Bitcoin history repeating? 3 indicators suggest October will reignite the BTC bull market

Bitcoin (BTC), despite a strong rebound rally just before its close, failed to break the so called September curse. Its price fell by slightly over 7% in the month. Bitcoin (BTC) appears to be making an October comeback, a month that is known for its aggressive bullish reversals.

According to Bybt data, Bitcoin closed October with profits most of the time since 2013, with a success rate exceeding 77%. After a 7.5% drop in September, Bitcoins value soared 28% to $13,500.

Bitcoin monthly returns since 2013. Source: Bybt

Bitcoin also rose by more than 10% at the end of October 2019, despite having plunged by 14% the month before. September looked like a sell-off month to traders with its seven-out-of-9 losses since 2013.

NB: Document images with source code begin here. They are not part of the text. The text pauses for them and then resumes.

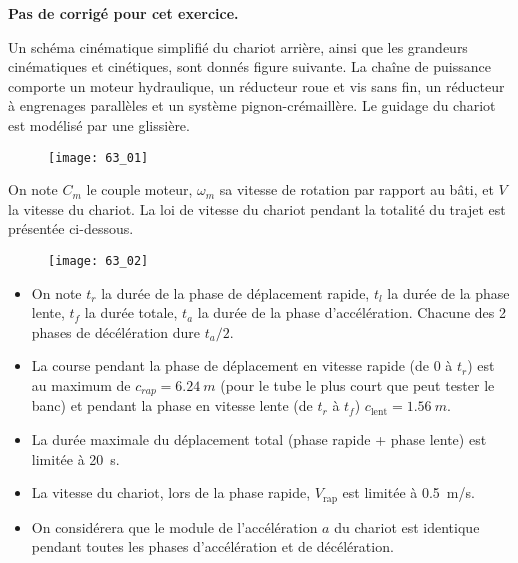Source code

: \normaltrue
\correctionfalse


\setcounter{numques}{0}
\ifcorrection
\else
\textbf{Pas de corrigé pour cet exercice.}
\fi

Un schéma cinématique simplifié du chariot arrière, ainsi que les grandeurs cinématiques et cinétiques,
sont donnés figure suivante.
La chaîne de puissance comporte un moteur hydraulique, un réducteur roue et vis sans fin, un réducteur à
engrenages parallèles et un système pignon-crémaillère.
Le guidage du chariot est modélisé par une glissière.



\begin{figure}[H]
\centering
\texttt{[image: 63\_01]}
\end{figure}


On note $C_m$  le couple moteur, $\omega_m$ sa vitesse de rotation par rapport au bâti, et $V$ la vitesse du chariot.
La loi de vitesse du chariot pendant la totalité du trajet est présentée ci-dessous.

\begin{figure}[H]
\centering
\texttt{[image: 63\_02]}
\end{figure}


\begin{itemize}
\item On note $t_r$ la durée de la phase de déplacement rapide, $t_l$ la durée de la phase lente, $t_f$ la durée
totale, $t_a$ la durée de la phase d'accélération. Chacune des 2 phases de décélération dure $t_a/2$.
\item La course pendant la phase de déplacement en vitesse rapide (de 0 à $t_r$) est au maximum de
$c_{rap}= \SI{6,24}{m}$ (pour le tube le plus court que peut tester le banc) et pendant la phase en vitesse
lente (de $t_r$ à $t_f$) $c_{\text{lent}}= \SI{1,56}{m}$.
\item La durée maximale du déplacement total (phase rapide + phase lente) est limitée à \SI{20}{s}.
\item La vitesse du chariot, lors de la phase rapide, $V_{\text{rap}}$ est limitée à \SI{0,5}{m/s}.
\item On considérera que le module de l'accélération $a$ du chariot est identique pendant toutes les
phases d'accélération et de décélération.
\end{itemize}

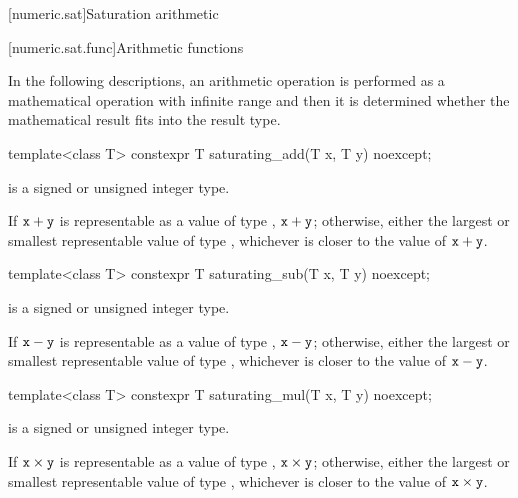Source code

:[numeric.sat]{Saturation arithmetic}

[numeric.sat.func]{Arithmetic functions}

\pnum
In the following descriptions, an arithmetic operation
is performed as a mathematical operation with infinite range and then
it is determined whether the mathematical result fits into the result type.

%
\begin{itemdecl}
template<class T>
  constexpr T saturating_add(T x, T y) noexcept;
\end{itemdecl}

\begin{itemdescr}
\pnum
\constraints
{} is a signed or unsigned integer type.

\pnum
\returns
If $\tcode{x} + \tcode{y}$ is representable as a value of type , $\tcode{x} + \tcode{y}$;
otherwise, either the largest or smallest representable value of type ,
whichever is closer to the value of $\tcode{x} + \tcode{y}$.
\end{itemdescr}

%
\begin{itemdecl}
template<class T>
  constexpr T saturating_sub(T x, T y) noexcept;
\end{itemdecl}

\begin{itemdescr}
\pnum
\constraints
{} is a signed or unsigned integer type.

\pnum
\returns
If $\tcode{x} - \tcode{y}$ is representable as a value of type , $\tcode{x} - \tcode{y}$;
otherwise, either the largest or smallest representable value of type ,
whichever is closer to the value of $\tcode{x} - \tcode{y}$.
\end{itemdescr}

%
\begin{itemdecl}
template<class T>
  constexpr T saturating_mul(T x, T y) noexcept;
\end{itemdecl}

\begin{itemdescr}
\pnum
\constraints
{} is a signed or unsigned integer type.

\pnum
\returns
If $\tcode{x} \times \tcode{y}$ is representable as a value of type , $\tcode{x} \times \tcode{y}$;
otherwise, either the largest or smallest representable value of type ,
whichever is closer to the value of $\tcode{x} \times \tcode{y}$.
\end{itemdescr}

However, October was seen as a period for dip-buying. This suggests that traders could end up pushing Bitcoins price higher before Oct. 31.

Despite alarming signs from Chinas intensifying crackdown on crypto-sector, the October fractal surfaced despite the United States tougher regulatory stance.

Bitcoins upside outlook is also being limited by the Federal Reserves possibility of reducing its $120-billion-a month bond-purchasing program later in the year. Combining loose monetary policy with near-zero interest rates by the U.S. central banks, Bitcoins price surged from $4,000 in March 2020 down to $65,000 in April 2021.

Despite the temporary setbacks, key indicators showed that investors still desire exposure to the booming cryptocurrency market.

Inflows into institutions

CryptoCompare, a crypto data tracking service, noted that September saw a 9.6% increase in volumes for digital asset investments products. The weekly product inflows grew to $69.7 millions, which is the highest level since May 2021.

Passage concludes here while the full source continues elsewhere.